# Prompt
Copy out exactly the line that contains "总线是计算机目前各部分互联的" and all lines following it to the end of the data.

# Exercise data
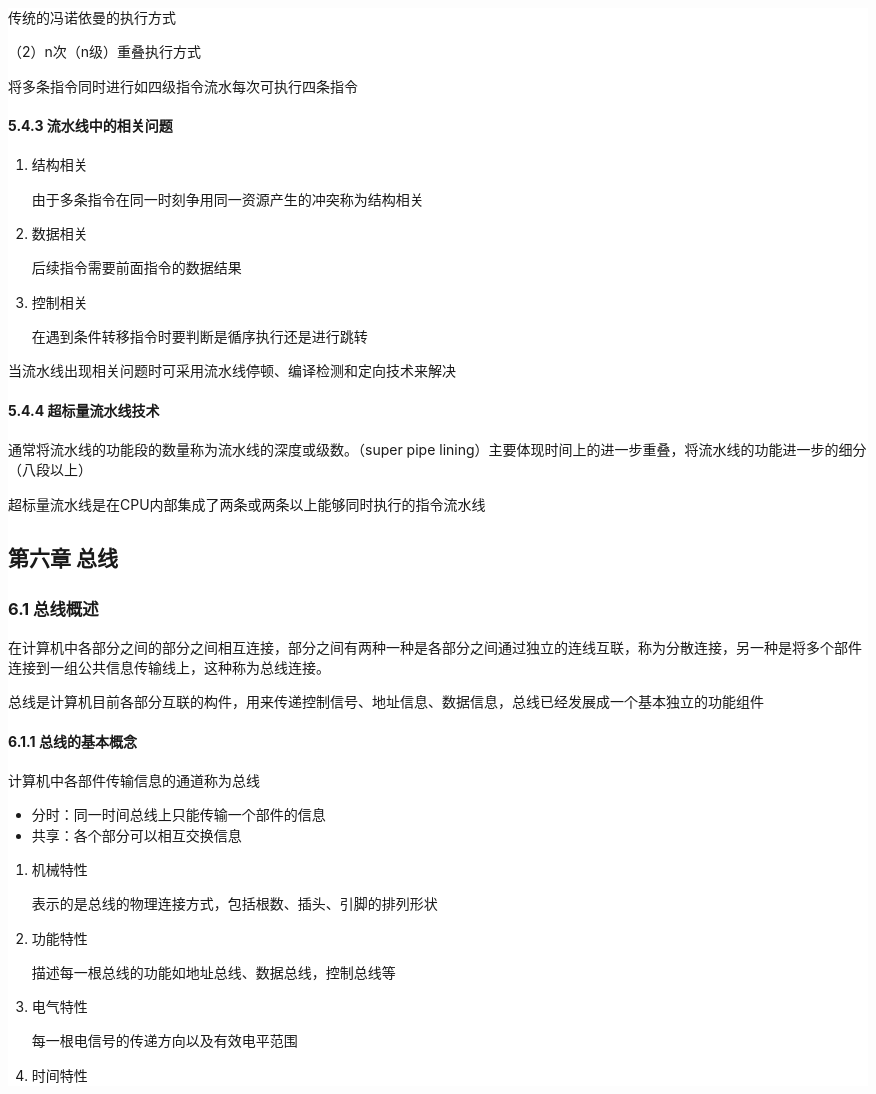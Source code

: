 传统的冯诺依曼的执行方式

（2）n次（n级）重叠执行方式

将多条指令同时进行如四级指令流水每次可执行四条指令



#### 5.4.3 流水线中的相关问题

1. 结构相关

   由于多条指令在同一时刻争用同一资源产生的冲突称为结构相关

2. 数据相关

   后续指令需要前面指令的数据结果

3. 控制相关 

   在遇到条件转移指令时要判断是循序执行还是进行跳转

当流水线出现相关问题时可采用流水线停顿、编译检测和定向技术来解决



#### 5.4.4 超标量流水线技术

通常将流水线的功能段的数量称为流水线的深度或级数。（super pipe lining）主要体现时间上的进一步重叠，将流水线的功能进一步的细分（八段以上）

超标量流水线是在CPU内部集成了两条或两条以上能够同时执行的指令流水线



## 第六章 总线

### 6.1 总线概述

在计算机中各部分之间的部分之间相互连接，部分之间有两种一种是各部分之间通过独立的连线互联，称为分散连接，另一种是将多个部件连接到一组公共信息传输线上，这种称为总线连接。

总线是计算机目前各部分互联的构件，用来传递控制信号、地址信息、数据信息，总线已经发展成一个基本独立的功能组件



#### 6.1.1 总线的基本概念

计算机中各部件传输信息的通道称为总线

+ 分时：同一时间总线上只能传输一个部件的信息
+ 共享：各个部分可以相互交换信息

1. 机械特性

   表示的是总线的物理连接方式，包括根数、插头、引脚的排列形状

2. 功能特性

   描述每一根总线的功能如地址总线、数据总线，控制总线等

3. 电气特性

   每一根电信号的传递方向以及有效电平范围

4. 时间特性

# Answer
总线是计算机目前各部分互联的构件，用来传递控制信号、地址信息、数据信息，总线已经发展成一个基本独立的功能组件



#### 6.1.1 总线的基本概念

计算机中各部件传输信息的通道称为总线

+ 分时：同一时间总线上只能传输一个部件的信息
+ 共享：各个部分可以相互交换信息

1. 机械特性

   表示的是总线的物理连接方式，包括根数、插头、引脚的排列形状

2. 功能特性

   描述每一根总线的功能如地址总线、数据总线，控制总线等

3. 电气特性

   每一根电信号的传递方向以及有效电平范围

4. 时间特性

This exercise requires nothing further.